Write Your Bar’s Business Plan 

In the words of Benjamin Franklin—if you fail to plan, you’re planning to fail. Unfortunately, opening a bar, restaurant, or nightclub is a type of business where the lack of initial planning can prove expensive to fix. For that reason, you must write down your bar business plan way before you put things into motion. 

The minor details aren’t extremely important at this stage, as they will probably change over time. However, writing out your bar business plan can help you identify flaws in your business model that can be fixed before opening, lowering your risk of failure.

Decide On Your Business Structure 

Once you’re done with your business plan, one of the first big decisions you’ll have to make is deciding how you will register the structure of your business. Starting your bar as a sole proprietorship or a partnership is more accessible, but one problem with these structures is that you’re going to be personally liable for all lawsuits and debt incurred by your bar. To avoid this, perhaps the best option for you is to set up your bar as an LLC or a corporation, as these business structures act as an entity on their own and take on the business’ liabilities.

Get The Proper Licenses

To avoid legal trouble along the way, it’s also crucial that your bar is licensed correctly before you open for business. For example, in the food and drinks services industry, licenses are required to serve food, alcohol and even play some music in your space. 

While some are easy to get, others have pretty complex applying procedures and will cost you both time and money until you obtain them for your bar.

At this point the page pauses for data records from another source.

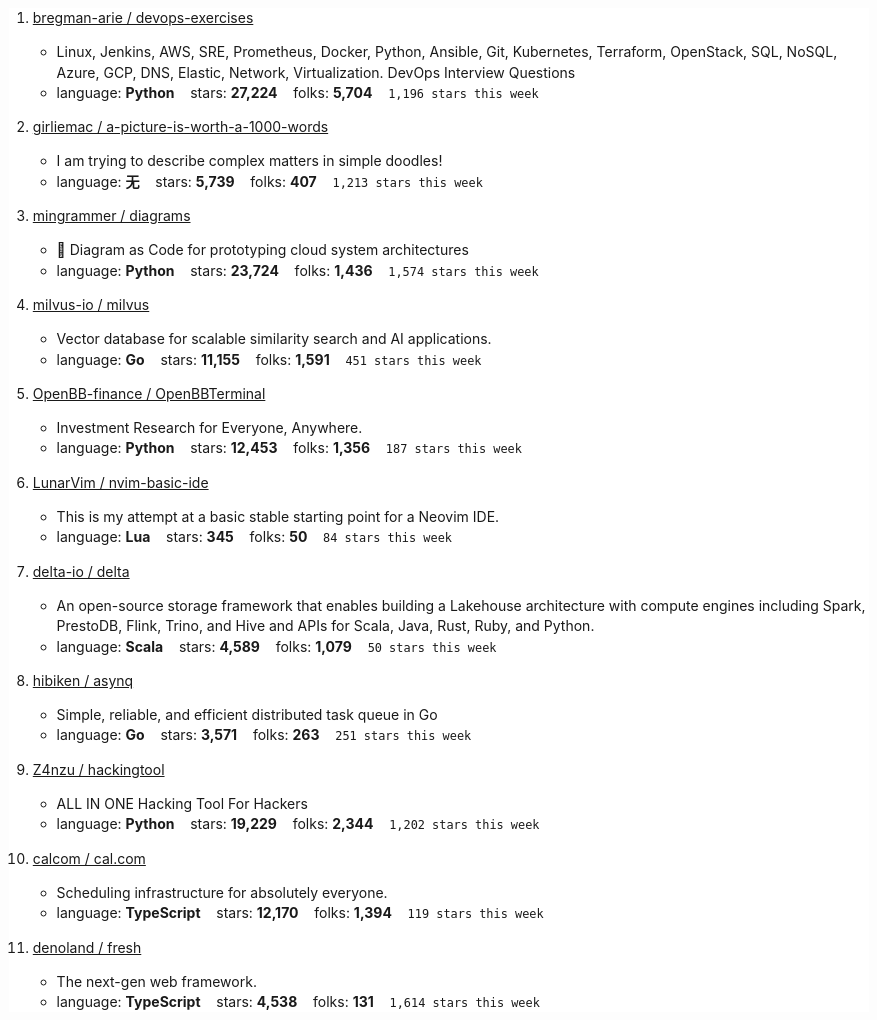 1. [bregman-arie / devops-exercises](https://github.com/bregman-arie/devops-exercises)
    - Linux, Jenkins, AWS, SRE, Prometheus, Docker, Python, Ansible, Git, Kubernetes, Terraform, OpenStack, SQL, NoSQL, Azure, GCP, DNS, Elastic, Network, Virtualization. DevOps Interview Questions
    - language: **Python** &nbsp;&nbsp; stars: **27,224** &nbsp;&nbsp; folks: **5,704**  &nbsp;&nbsp; `1,196 stars this week`

1. [girliemac / a-picture-is-worth-a-1000-words](https://github.com/girliemac/a-picture-is-worth-a-1000-words)
    - I am trying to describe complex matters in simple doodles!
    - language: **无** &nbsp;&nbsp; stars: **5,739** &nbsp;&nbsp; folks: **407**  &nbsp;&nbsp; `1,213 stars this week`

1. [mingrammer / diagrams](https://github.com/mingrammer/diagrams)
    - 🎨 Diagram as Code for prototyping cloud system architectures
    - language: **Python** &nbsp;&nbsp; stars: **23,724** &nbsp;&nbsp; folks: **1,436**  &nbsp;&nbsp; `1,574 stars this week`

1. [milvus-io / milvus](https://github.com/milvus-io/milvus)
    - Vector database for scalable similarity search and AI applications.
    - language: **Go** &nbsp;&nbsp; stars: **11,155** &nbsp;&nbsp; folks: **1,591**  &nbsp;&nbsp; `451 stars this week`

1. [OpenBB-finance / OpenBBTerminal](https://github.com/OpenBB-finance/OpenBBTerminal)
    - Investment Research for Everyone, Anywhere.
    - language: **Python** &nbsp;&nbsp; stars: **12,453** &nbsp;&nbsp; folks: **1,356**  &nbsp;&nbsp; `187 stars this week`

1. [LunarVim / nvim-basic-ide](https://github.com/LunarVim/nvim-basic-ide)
    - This is my attempt at a basic stable starting point for a Neovim IDE.
    - language: **Lua** &nbsp;&nbsp; stars: **345** &nbsp;&nbsp; folks: **50**  &nbsp;&nbsp; `84 stars this week`

1. [delta-io / delta](https://github.com/delta-io/delta)
    - An open-source storage framework that enables building a Lakehouse architecture with compute engines including Spark, PrestoDB, Flink, Trino, and Hive and APIs for Scala, Java, Rust, Ruby, and Python.
    - language: **Scala** &nbsp;&nbsp; stars: **4,589** &nbsp;&nbsp; folks: **1,079**  &nbsp;&nbsp; `50 stars this week`

1. [hibiken / asynq](https://github.com/hibiken/asynq)
    - Simple, reliable, and efficient distributed task queue in Go
    - language: **Go** &nbsp;&nbsp; stars: **3,571** &nbsp;&nbsp; folks: **263**  &nbsp;&nbsp; `251 stars this week`

1. [Z4nzu / hackingtool](https://github.com/Z4nzu/hackingtool)
    - ALL IN ONE Hacking Tool For Hackers
    - language: **Python** &nbsp;&nbsp; stars: **19,229** &nbsp;&nbsp; folks: **2,344**  &nbsp;&nbsp; `1,202 stars this week`

1. [calcom / cal.com](https://github.com/calcom/cal.com)
    - Scheduling infrastructure for absolutely everyone.
    - language: **TypeScript** &nbsp;&nbsp; stars: **12,170** &nbsp;&nbsp; folks: **1,394**  &nbsp;&nbsp; `119 stars this week`

1. [denoland / fresh](https://github.com/denoland/fresh)
    - The next-gen web framework.
    - language: **TypeScript** &nbsp;&nbsp; stars: **4,538** &nbsp;&nbsp; folks: **131**  &nbsp;&nbsp; `1,614 stars this week`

However, not getting the proper licenses is a stupid mistake that can cause your bar to close down, so make sure not to skip this step.


Select The Bar’s Location 

In the bar industry, location is everything. Here are the most important things to consider before selecting the right location for your new bar: 

  • Demographics. Keep in mind that different areas of your town appeal to different demographics. For instance, opening up a bar near a university makes sense if you’re willing to appeal to a younger clientele. On the other hand, if you want to attract higher-class clients, setting up a bar in the more affluent part of the city will be a better option. 
  • Parking and accessibility. If you want to attract tourists, parking is not that big of an issue since they’re probably going to call for a cab or use Uber. Nevertheless, tourists are less likely to be repeat customers, so consider this when selecting your final location. 
  • Rent and utility costs. What is the rent cost for the place you’re interested in? Will you be able to make this up in sales with the type of clients you’re going to lure into your bar?

Hire Excellent Staff 

Last but not least, your bar can’t succeed without the right staff. Hire first-class bartenders that respect their craft, are motivated, creative, and excited to come to work each day. And if you plan to have table service as well, alcohol training for servers is essential. You need to hire your bartenders based on skill and personality fit, as bartenders are the face of each bar.     

bartender mixing drink

While you’re looking for staff members, don’t forget about hiring barbacks. Once you have your initial staff, rely on them to find more candidates, as the best employees usually stem from existing networks. 

Final Words

This is by no means a comprehensive checklist on how to start a bar, as there are many other things that you’ll need to settle before you open for business. However, the five essentials above can serve as a good starting point for you and help guide you through the process of starting a successful business.